Again, Apple is a good example. There are very vocal complainers who claim that a phone without a swappable battery is useless, same with SD cards. Yet I’m sure, Apple has a very good idea of how many people actual do swap batteries: Close to none. So should the rest suffer through the constant popping off of the battery cover just for these self-appointed pro-users? I’d say “no”.

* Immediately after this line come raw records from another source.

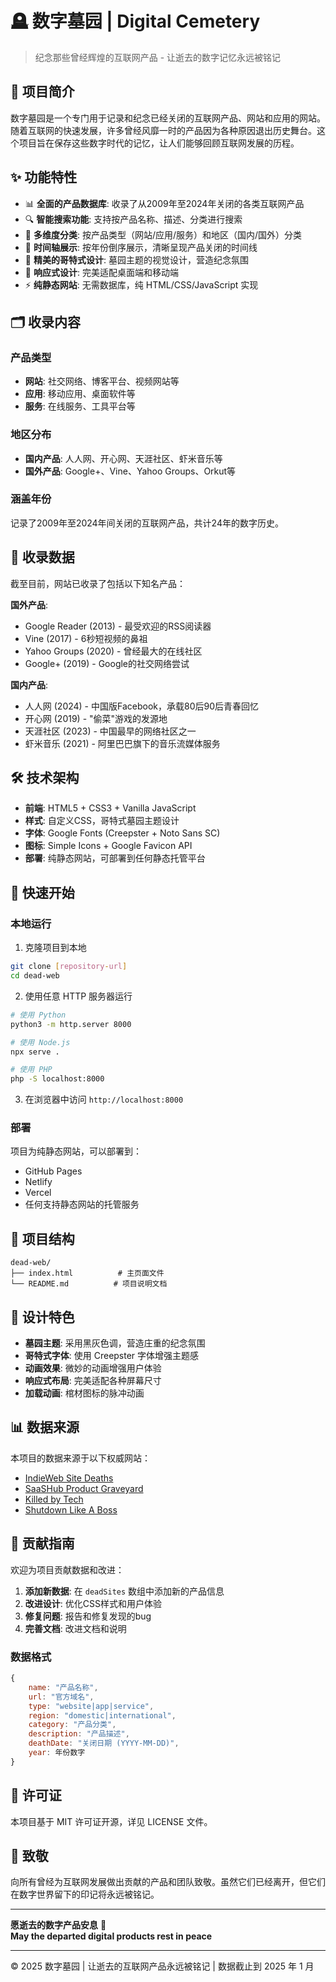 # 🪦 数字墓园 | Digital Cemetery

> 纪念那些曾经辉煌的互联网产品 - 让逝去的数字记忆永远被铭记

## 📖 项目简介

数字墓园是一个专门用于记录和纪念已经关闭的互联网产品、网站和应用的网站。随着互联网的快速发展，许多曾经风靡一时的产品因为各种原因退出历史舞台。这个项目旨在保存这些数字时代的记忆，让人们能够回顾互联网发展的历程。

## ✨ 功能特性

- 📊 **全面的产品数据库**: 收录了从2009年至2024年关闭的各类互联网产品
- 🔍 **智能搜索功能**: 支持按产品名称、描述、分类进行搜索
- 📱 **多维度分类**: 按产品类型（网站/应用/服务）和地区（国内/国外）分类
- 📅 **时间轴展示**: 按年份倒序展示，清晰呈现产品关闭的时间线
- 🎨 **精美的哥特式设计**: 墓园主题的视觉设计，营造纪念氛围
- 📱 **响应式设计**: 完美适配桌面端和移动端
- ⚡ **纯静态网站**: 无需数据库，纯 HTML/CSS/JavaScript 实现

## 🗂️ 收录内容

### 产品类型
- **网站**: 社交网络、博客平台、视频网站等
- **应用**: 移动应用、桌面软件等
- **服务**: 在线服务、工具平台等

### 地区分布
- **国内产品**: 人人网、开心网、天涯社区、虾米音乐等
- **国外产品**: Google+、Vine、Yahoo Groups、Orkut等

### 涵盖年份
记录了2009年至2024年间关闭的互联网产品，共计24年的数字历史。

## 🎯 收录数据

截至目前，网站已收录了包括以下知名产品：

**国外产品**:
- Google Reader (2013) - 最受欢迎的RSS阅读器
- Vine (2017) - 6秒短视频的鼻祖
- Yahoo Groups (2020) - 曾经最大的在线社区
- Google+ (2019) - Google的社交网络尝试

**国内产品**:
- 人人网 (2024) - 中国版Facebook，承载80后90后青春回忆
- 开心网 (2019) - "偷菜"游戏的发源地
- 天涯社区 (2023) - 中国最早的网络社区之一
- 虾米音乐 (2021) - 阿里巴巴旗下的音乐流媒体服务

## 🛠️ 技术架构

- **前端**: HTML5 + CSS3 + Vanilla JavaScript
- **样式**: 自定义CSS，哥特式墓园主题设计
- **字体**: Google Fonts (Creepster + Noto Sans SC)
- **图标**: Simple Icons + Google Favicon API
- **部署**: 纯静态网站，可部署到任何静态托管平台

## 🚀 快速开始

### 本地运行

1. 克隆项目到本地
```bash
git clone [repository-url]
cd dead-web
```

2. 使用任意 HTTP 服务器运行
```bash
# 使用 Python
python3 -m http.server 8000

# 使用 Node.js
npx serve .

# 使用 PHP
php -S localhost:8000
```

3. 在浏览器中访问 `http://localhost:8000`

### 部署

项目为纯静态网站，可以部署到：
- GitHub Pages
- Netlify
- Vercel
- 任何支持静态网站的托管服务

## 📁 项目结构

```
dead-web/
├── index.html          # 主页面文件
└── README.md          # 项目说明文档
```

## 🎨 设计特色

- **墓园主题**: 采用黑灰色调，营造庄重的纪念氛围
- **哥特式字体**: 使用 Creepster 字体增强主题感
- **动画效果**: 微妙的动画增强用户体验
- **响应式布局**: 完美适配各种屏幕尺寸
- **加载动画**: 棺材图标的脉冲动画

## 📊 数据来源

本项目的数据来源于以下权威网站：
- [IndieWeb Site Deaths](https://indieweb.org/site-deaths)
- [SaaSHub Product Graveyard](https://www.saashub.com/product-graveyard)
- [Killed by Tech](https://killedby.tech/)
- [Shutdown Like A Boss](https://shutdownlikeaboss.com/)

## 🤝 贡献指南

欢迎为项目贡献数据和改进：

1. **添加新数据**: 在 `deadSites` 数组中添加新的产品信息
2. **改进设计**: 优化CSS样式和用户体验
3. **修复问题**: 报告和修复发现的bug
4. **完善文档**: 改进文档和说明

### 数据格式

```javascript
{
    name: "产品名称",
    url: "官方域名",
    type: "website|app|service",
    region: "domestic|international", 
    category: "产品分类",
    description: "产品描述",
    deathDate: "关闭日期 (YYYY-MM-DD)",
    year: 年份数字
}
```

## 📝 许可证

本项目基于 MIT 许可证开源，详见 LICENSE 文件。

## 🙏 致敬

向所有曾经为互联网发展做出贡献的产品和团队致敬。虽然它们已经离开，但它们在数字世界留下的印记将永远被铭记。

---

**愿逝去的数字产品安息** 🙏  
**May the departed digital products rest in peace**

---

© 2025 数字墓园 | 让逝去的互联网产品永远被铭记 | 数据截止到 2025 年 1 月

Your argument hinges on the belief that this would be chaining DttG 2 to Scanner Pro. That’s not how it would work. All DttG 2 would do is to create an automatable, inter-app “inbox” API method (basically like a physical mailbox where any mailman can drop a package), which any iOS app can use to locally send one or more files directly into DEVONthink’s global inbox without requiring tedious multi-step user interaction. (It’s up to DttG what to do with those incoming files; it could for example require per-app authentication tokens which would only allow the user’s list of approved apps to send files directly to DttG).
So creating an avenue of direct integration in DEVONthink To Go 2 would enable many more apps - not just Scanner Pro - to integrate themselves in the future. And if another app overtakes Scanner Pro in the quality department, we can just ask that developer nicely if they want to implement DttG2’s automatable “send to inbox” API, with no further development required from DEVONtechnologies’ side since their incoming inbox-API is already finished by that point.
Look at what happened with the “Audiobus” (audiob.us) technique. It enables audio apps to send audio to each other. Now all audio apps use it and even Apple has embraced it.
Interoperability is a good thing. For document archiving apps, doubly so.